Parmi ces Samsons, malheureusement, il y en avait beaucoup dont les cheveux n’étaient pas assez repoussés pour les mettre en état de prêter main forte à cette mesure de rigueur.

De sorte qu’il y eut toujours du « pour » et du « contre ».

Mais il est rassurant pour celles qui aiment à concilier leur devoir avec les aspirations de l’esprit, d’avoir de leur côté des personnages tels que ceux cités plus haut. Cela console d’en avoir bien d’autres contre soi, même Joseph de Maistre qui fut puni de son aigreur à l’endroit des « intellectuelles » par une fille supérieure.

Je conseille aux jeunes filles, aux mères qui veulent s’élever à la hauteur de leur mission d’éducatrices, de lire les « Conseils », de Mgr  Dupanloup, aux femmes chrétiennes, ainsi que ses « femmes studieuses et les femmes savantes ».

Après avoir établi qu’ « il y a pour toutes les femmes des devoirs sacrés, qu’avant tout elles doivent remplir », (ce dont toutes les femmes sensées demeurent d’accord), « Mais tous ces devoirs, une fois remplis, et la charité envers Dieu et envers le prochain satisfaite, il reste à se faire à soi-même la charité de travailler un peu pour soi, de cultiver son esprit, d’élever son âme par des habitudes de travail intellectuel sagement mesuré et bien ordonné »… Ces habitudes de travail intellectuel et d’occupations sérieuses, loin de nuire à l’accomplissement de ces premiers et essentiels devoirs de la femme chrétienne dans le monde, l’aideraient puissamment à les remplir dans toute leur étendue ».

«… La piété elle-même, la piété toute seule, ne suffirait pas à de tels devoirs. Ou plutôt la piété elle-même, sans ce solide fond et ces fortes habitudes, ne pourrait être qu’une piété, comme on en voit trop, amoindrie et superficielle, faible ou fausse, incapable, par conséquent, de donner la vigueur et l’énergie nécessaires. »

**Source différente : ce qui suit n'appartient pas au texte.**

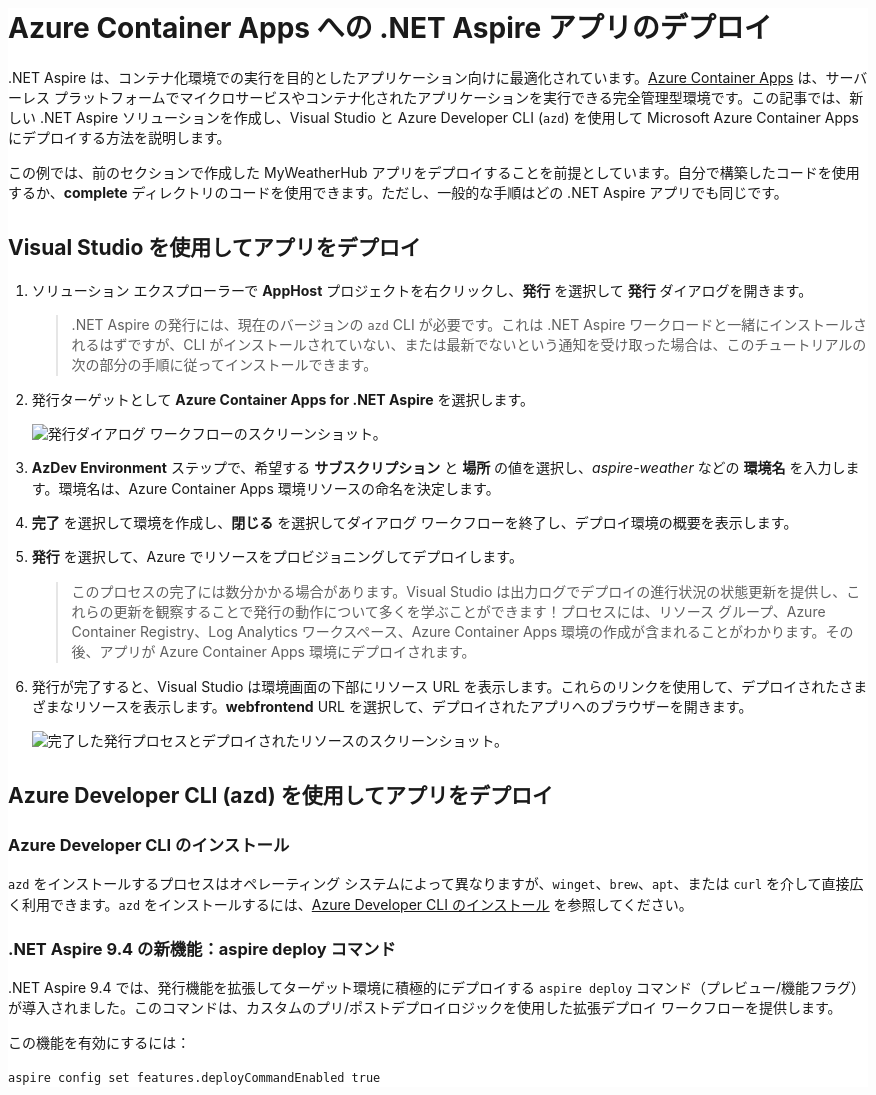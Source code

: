 # Azure Container Apps への .NET Aspire アプリのデプロイ

.NET Aspire は、コンテナ化環境での実行を目的としたアプリケーション向けに最適化されています。[Azure Container Apps](https://learn.microsoft.com/azure/container-apps/overview) は、サーバーレス プラットフォームでマイクロサービスやコンテナ化されたアプリケーションを実行できる完全管理型環境です。この記事では、新しい .NET Aspire ソリューションを作成し、Visual Studio と Azure Developer CLI (`azd`) を使用して Microsoft Azure Container Apps にデプロイする方法を説明します。

この例では、前のセクションで作成した MyWeatherHub アプリをデプロイすることを前提としています。自分で構築したコードを使用するか、**complete** ディレクトリのコードを使用できます。ただし、一般的な手順はどの .NET Aspire アプリでも同じです。

## Visual Studio を使用してアプリをデプロイ

1. ソリューション エクスプローラーで **AppHost** プロジェクトを右クリックし、**発行** を選択して **発行** ダイアログを開きます。

    > .NET Aspire の発行には、現在のバージョンの `azd` CLI が必要です。これは .NET Aspire ワークロードと一緒にインストールされるはずですが、CLI がインストールされていない、または最新でないという通知を受け取った場合は、このチュートリアルの次の部分の手順に従ってインストールできます。

1. 発行ターゲットとして **Azure Container Apps for .NET Aspire** を選択します。

    ![発行ダイアログ ワークフローのスクリーンショット。](media/vs-deploy.png)

1. **AzDev Environment** ステップで、希望する **サブスクリプション** と **場所** の値を選択し、_aspire-weather_ などの **環境名** を入力します。環境名は、Azure Container Apps 環境リソースの命名を決定します。
1. **完了** を選択して環境を作成し、**閉じる** を選択してダイアログ ワークフローを終了し、デプロイ環境の概要を表示します。
1. **発行** を選択して、Azure でリソースをプロビジョニングしてデプロイします。

    > このプロセスの完了には数分かかる場合があります。Visual Studio は出力ログでデプロイの進行状況の状態更新を提供し、これらの更新を観察することで発行の動作について多くを学ぶことができます！プロセスには、リソース グループ、Azure Container Registry、Log Analytics ワークスペース、Azure Container Apps 環境の作成が含まれることがわかります。その後、アプリが Azure Container Apps 環境にデプロイされます。

1. 発行が完了すると、Visual Studio は環境画面の下部にリソース URL を表示します。これらのリンクを使用して、デプロイされたさまざまなリソースを表示します。**webfrontend** URL を選択して、デプロイされたアプリへのブラウザーを開きます。

    ![完了した発行プロセスとデプロイされたリソースのスクリーンショット。](media/vs-publish-complete.png)

## Azure Developer CLI (azd) を使用してアプリをデプロイ

### Azure Developer CLI のインストール

`azd` をインストールするプロセスはオペレーティング システムによって異なりますが、`winget`、`brew`、`apt`、または `curl` を介して直接広く利用できます。`azd` をインストールするには、[Azure Developer CLI のインストール](https://learn.microsoft.com/azure/developer/azure-developer-cli/install-azd) を参照してください。

### .NET Aspire 9.4 の新機能：aspire deploy コマンド

.NET Aspire 9.4 では、発行機能を拡張してターゲット環境に積極的にデプロイする `aspire deploy` コマンド（プレビュー/機能フラグ）が導入されました。このコマンドは、カスタムのプリ/ポストデプロイロジックを使用した拡張デプロイ ワークフローを提供します。

この機能を有効にするには：

```bash
aspire config set features.deployCommandEnabled true
```
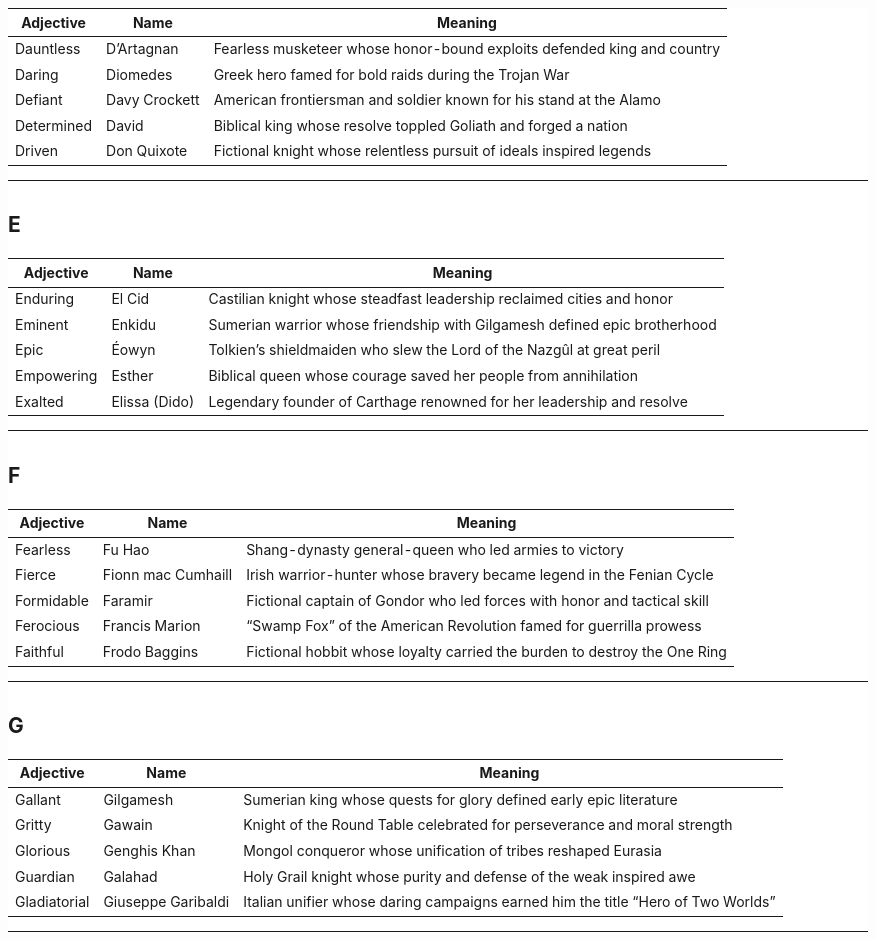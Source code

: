 | Adjective   | Name             | Meaning                                                                 |
|-------------|------------------|-------------------------------------------------------------------------|
| Dauntless   | D’Artagnan       | Fearless musketeer whose honor-bound exploits defended king and country|
| Daring      | Diomedes         | Greek hero famed for bold raids during the Trojan War                  |
| Defiant     | Davy Crockett    | American frontiersman and soldier known for his stand at the Alamo      |
| Determined  | David            | Biblical king whose resolve toppled Goliath and forged a nation        |
| Driven      | Don Quixote      | Fictional knight whose relentless pursuit of ideals inspired legends   |

---

## E

| Adjective     | Name            | Meaning                                                                 |
|---------------|-----------------|-------------------------------------------------------------------------|
| Enduring      | El Cid          | Castilian knight whose steadfast leadership reclaimed cities and honor |
| Eminent       | Enkidu          | Sumerian warrior whose friendship with Gilgamesh defined epic brotherhood|
| Epic          | Éowyn           | Tolkien’s shieldmaiden who slew the Lord of the Nazgûl at great peril   |
| Empowering    | Esther          | Biblical queen whose courage saved her people from annihilation          |
| Exalted       | Elissa (Dido)   | Legendary founder of Carthage renowned for her leadership and resolve    |

---

## F

| Adjective     | Name              | Meaning                                                                 |
|---------------|-------------------|-------------------------------------------------------------------------|
| Fearless      | Fu Hao            | Shang-dynasty general-queen who led armies to victory                   |
| Fierce        | Fionn mac Cumhaill| Irish warrior-hunter whose bravery became legend in the Fenian Cycle    |
| Formidable    | Faramir           | Fictional captain of Gondor who led forces with honor and tactical skill|
| Ferocious     | Francis Marion    | “Swamp Fox” of the American Revolution famed for guerrilla prowess       |
| Faithful      | Frodo Baggins     | Fictional hobbit whose loyalty carried the burden to destroy the One Ring|

---

## G

| Adjective      | Name               | Meaning                                                                 |
|----------------|--------------------|-------------------------------------------------------------------------|
| Gallant        | Gilgamesh          | Sumerian king whose quests for glory defined early epic literature      |
| Gritty         | Gawain             | Knight of the Round Table celebrated for perseverance and moral strength|
| Glorious       | Genghis Khan       | Mongol conqueror whose unification of tribes reshaped Eurasia          |
| Guardian       | Galahad            | Holy Grail knight whose purity and defense of the weak inspired awe    |
| Gladiatorial   | Giuseppe Garibaldi | Italian unifier whose daring campaigns earned him the title “Hero of Two Worlds”|

---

Le bon évêque cite à ce propos Mme  Swetchine, l’amie de Lacordaire qui disait un jour : « je dois avouer que la piété seule ne me suffit pas, s’il ne s’y joint le rayon lumineux d’intelligence. Alors seulement, je me sens dans mon état vrai et en possession de ma vie. »

Ne craignons donc pas, après cela, de perdre notre temps en consacrant chaque jour une heure ou deux à des lectures instructives. Nous avons le devoir de nous faire des loisirs pour ce soin. Quelques moments pris sur le sommeil, sur l’heure consacrée à se friser, sur les soirées employées aux « ouvrages de fantaisie » fourniront aisément ses loisirs.